The deliberately more optimistic atheist will talk of his awe of the universe, but I know from experience that is only what he says in public to make his case. If he is capable of taking the next step in his reasoning, he can’t help but move to terrifying thoughts. He may feel wonder at the universe, but if he knows its history he can’t escape the understanding that nature doesn’t care about him. His awe, humility, and fear must all be based on the inescapable realization that ultimately the cosmos will bring about his destruction and the eventual annihilation of the entire human species. Nothing that he or anyone else does will ever have any meaning.  The atheist who looks at outer space as merely a pretty picture is deluding himself. If there is no loving God as Creator of the universe, what the atheist is really looking at in the heavens is the end of all hope or meaning.

There is no need for such a dim view of existence. Because I believe in a loving and purposeful God, when I look at outer space, I see something created with mankind in mind. I know that I am small in physical size, but huge in significance. My awe and humility expand my being through the knowledge that there is a divine power guided by God’s love for all of us. His love changes space into something more like Star Wars: a wonderful challenge that we can meet with joy because of our God-given spirit and intellect.

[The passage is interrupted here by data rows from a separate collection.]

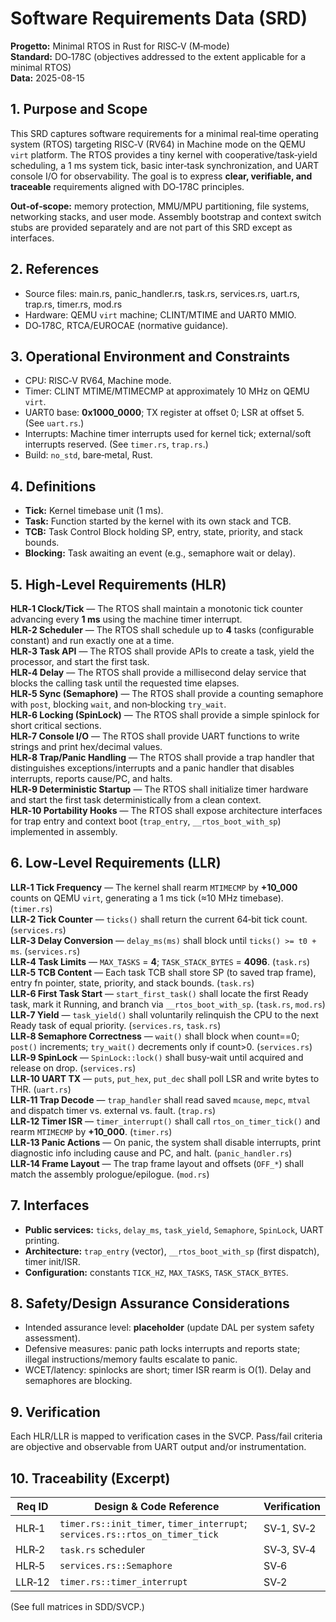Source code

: # Software Requirements Data (SRD)
**Progetto:** Minimal RTOS in Rust for RISC‑V (M‑mode)  
**Standard:** DO‑178C (objectives addressed to the extent applicable for a minimal RTOS)  
**Data:** 2025-08-15

## 1. Purpose and Scope
This SRD captures software requirements for a minimal real‑time operating system (RTOS) targeting RISC‑V (RV64) in Machine mode on the QEMU `virt` platform. The RTOS provides a tiny kernel with cooperative/task‑yield scheduling, a 1 ms system tick, basic inter‑task synchronization, and UART console I/O for observability. The goal is to express **clear, verifiable, and traceable** requirements aligned with DO‑178C principles.

**Out‑of‑scope:** memory protection, MMU/MPU partitioning, file systems, networking stacks, and user mode. Assembly bootstrap and context switch stubs are provided separately and are not part of this SRD except as interfaces.

## 2. References
- Source files: main.rs, panic_handler.rs, task.rs, services.rs, uart.rs, trap.rs, timer.rs, mod.rs
- Hardware: QEMU `virt` machine; CLINT/MTIME and UART0 MMIO.
- DO‑178C, RTCA/EUROCAE (normative guidance).

## 3. Operational Environment and Constraints
- CPU: RISC‑V RV64, Machine mode.  
- Timer: CLINT MTIME/MTIMECMP at approximately 10 MHz on QEMU `virt`.  
- UART0 base: **0x1000_0000**; TX register at offset 0; LSR at offset 5. (See `uart.rs`.)
- Interrupts: Machine timer interrupts used for kernel tick; external/soft interrupts reserved. (See `timer.rs`, `trap.rs`.)
- Build: `no_std`, bare‑metal, Rust.

## 4. Definitions
- **Tick:** Kernel timebase unit (1 ms).  
- **Task:** Function started by the kernel with its own stack and TCB.  
- **TCB:** Task Control Block holding SP, entry, state, priority, and stack bounds.  
- **Blocking:** Task awaiting an event (e.g., semaphore wait or delay).

## 5. High‑Level Requirements (HLR)
**HLR‑1 Clock/Tick** — The RTOS shall maintain a monotonic tick counter advancing every **1 ms** using the machine timer interrupt.  
**HLR‑2 Scheduler** — The RTOS shall schedule up to **4** tasks (configurable constant) and run exactly one at a time.  
**HLR‑3 Task API** — The RTOS shall provide APIs to create a task, yield the processor, and start the first task.  
**HLR‑4 Delay** — The RTOS shall provide a millisecond delay service that blocks the calling task until the requested time elapses.  
**HLR‑5 Sync (Semaphore)** — The RTOS shall provide a counting semaphore with `post`, blocking `wait`, and non‑blocking `try_wait`.  
**HLR‑6 Locking (SpinLock)** — The RTOS shall provide a simple spinlock for short critical sections.  
**HLR‑7 Console I/O** — The RTOS shall provide UART functions to write strings and print hex/decimal values.  
**HLR‑8 Trap/Panic Handling** — The RTOS shall provide a trap handler that distinguishes exceptions/interrupts and a panic handler that disables interrupts, reports cause/PC, and halts.  
**HLR‑9 Deterministic Startup** — The RTOS shall initialize timer hardware and start the first task deterministically from a clean context.  
**HLR‑10 Portability Hooks** — The RTOS shall expose architecture interfaces for trap entry and context boot (`trap_entry`, `__rtos_boot_with_sp`) implemented in assembly.

## 6. Low‑Level Requirements (LLR)
**LLR‑1 Tick Frequency** — The kernel shall rearm `MTIMECMP` by **+10_000** counts on QEMU `virt`, generating a 1 ms tick (≈10 MHz timebase). (`timer.rs`)  
**LLR‑2 Tick Counter** — `ticks()` shall return the current 64‑bit tick count. (`services.rs`)  
**LLR‑3 Delay Conversion** — `delay_ms(ms)` shall block until `ticks() >= t0 + ms`. (`services.rs`)  
**LLR‑4 Task Limits** — `MAX_TASKS` = **4**; `TASK_STACK_BYTES` = **4096**. (`task.rs`)  
**LLR‑5 TCB Content** — Each task TCB shall store SP (to saved trap frame), entry fn pointer, state, priority, and stack bounds. (`task.rs`)  
**LLR‑6 First Task Start** — `start_first_task()` shall locate the first Ready task, mark it Running, and branch via `__rtos_boot_with_sp`. (`task.rs`, `mod.rs`)  
**LLR‑7 Yield** — `task_yield()` shall voluntarily relinquish the CPU to the next Ready task of equal priority. (`services.rs`, `task.rs`)  
**LLR‑8 Semaphore Correctness** — `wait()` shall block when count==0; `post()` increments; `try_wait()` decrements only if count>0. (`services.rs`)  
**LLR‑9 SpinLock** — `SpinLock::lock()` shall busy‑wait until acquired and release on drop. (`services.rs`)  
**LLR‑10 UART TX** — `puts`, `put_hex`, `put_dec` shall poll LSR and write bytes to THR. (`uart.rs`)  
**LLR‑11 Trap Decode** — `trap_handler` shall read saved `mcause`, `mepc`, `mtval` and dispatch timer vs. external vs. fault. (`trap.rs`)  
**LLR‑12 Timer ISR** — `timer_interrupt()` shall call `rtos_on_timer_tick()` and rearm `MTIMECMP` by **+10_000**. (`timer.rs`)  
**LLR‑13 Panic Actions** — On panic, the system shall disable interrupts, print diagnostic info including cause and PC, and halt. (`panic_handler.rs`)  
**LLR‑14 Frame Layout** — The trap frame layout and offsets (`OFF_*`) shall match the assembly prologue/epilogue. (`mod.rs`)

## 7. Interfaces
- **Public services:** `ticks`, `delay_ms`, `task_yield`, `Semaphore`, `SpinLock`, UART printing.  
- **Architecture:** `trap_entry` (vector), `__rtos_boot_with_sp` (first dispatch), timer init/ISR.  
- **Configuration:** constants `TICK_HZ`, `MAX_TASKS`, `TASK_STACK_BYTES`.

## 8. Safety/Design Assurance Considerations
- Intended assurance level: **placeholder** (update DAL per system safety assessment).  
- Defensive measures: panic path locks interrupts and reports state; illegal instructions/memory faults escalate to panic.  
- WCET/latency: spinlocks are short; timer ISR rearm is O(1). Delay and semaphores are blocking.

## 9. Verification
Each HLR/LLR is mapped to verification cases in the SVCP. Pass/fail criteria are objective and observable from UART output and/or instrumentation.

## 10. Traceability (Excerpt)
| Req ID | Design & Code Reference | Verification |
|-------|--------------------------|--------------|
| HLR‑1 | `timer.rs::init_timer`, `timer_interrupt`; `services.rs::rtos_on_timer_tick` | SV‑1, SV‑2 |
| HLR‑2 | `task.rs` scheduler | SV‑3, SV‑4 |
| HLR‑5 | `services.rs::Semaphore` | SV‑6 |
| LLR‑12| `timer.rs::timer_interrupt` | SV‑2 |
(See full matrices in SDD/SVCP.)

When I consider your heavens,
the work of your fingers,
the moon and the stars,
which you have set in place,

What is man that you are mindful of him,
the son of man that you care for him?

You made him a little lower than the heavenly beings
and crowned him with glory and honor.

You made him ruler over the works of your hands;
you put everything under his feet

Psalm 8:1-6

4 thoughts on “Humility

  1. Amen. I wonder at atheists attempts to stave of nihilism. They’re often better people than they are metaphysicians. They know that there is real meaning and truth and beauty even though their worldview denies it.

  2. I don’t know, Rob. I can only answer for myself, as a former atheist. I simply did not think about it. When I was younger, I felt immortal, and I was also far too distracted by all of my personal goals and ambitions to care about the meaning of it all. It helped that it was fun growing up in Canada in the 70s and 80s — there was truth and beauty everywhere in the culture, plus a sense of hope for the future, and it was easy to take it all for granted.

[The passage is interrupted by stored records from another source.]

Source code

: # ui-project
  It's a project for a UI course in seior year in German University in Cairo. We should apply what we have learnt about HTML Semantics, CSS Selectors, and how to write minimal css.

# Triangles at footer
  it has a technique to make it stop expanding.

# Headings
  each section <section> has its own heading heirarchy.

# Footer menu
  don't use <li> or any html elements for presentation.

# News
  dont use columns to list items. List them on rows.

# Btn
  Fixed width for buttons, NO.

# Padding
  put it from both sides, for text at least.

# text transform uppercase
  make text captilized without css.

  3. Along the way I finally realized when I’m looking outward to space, I’m really looking inward and upward.

    The vastness of space and the uncountable stars are the works of the the Almighty, and yet, He sent His son to die for all of humanity that they might live with Him forever. Our significance, my significance, is as vast as the cosmos, and yet we are just dust on a ball of dust.

    God loves paradoxes.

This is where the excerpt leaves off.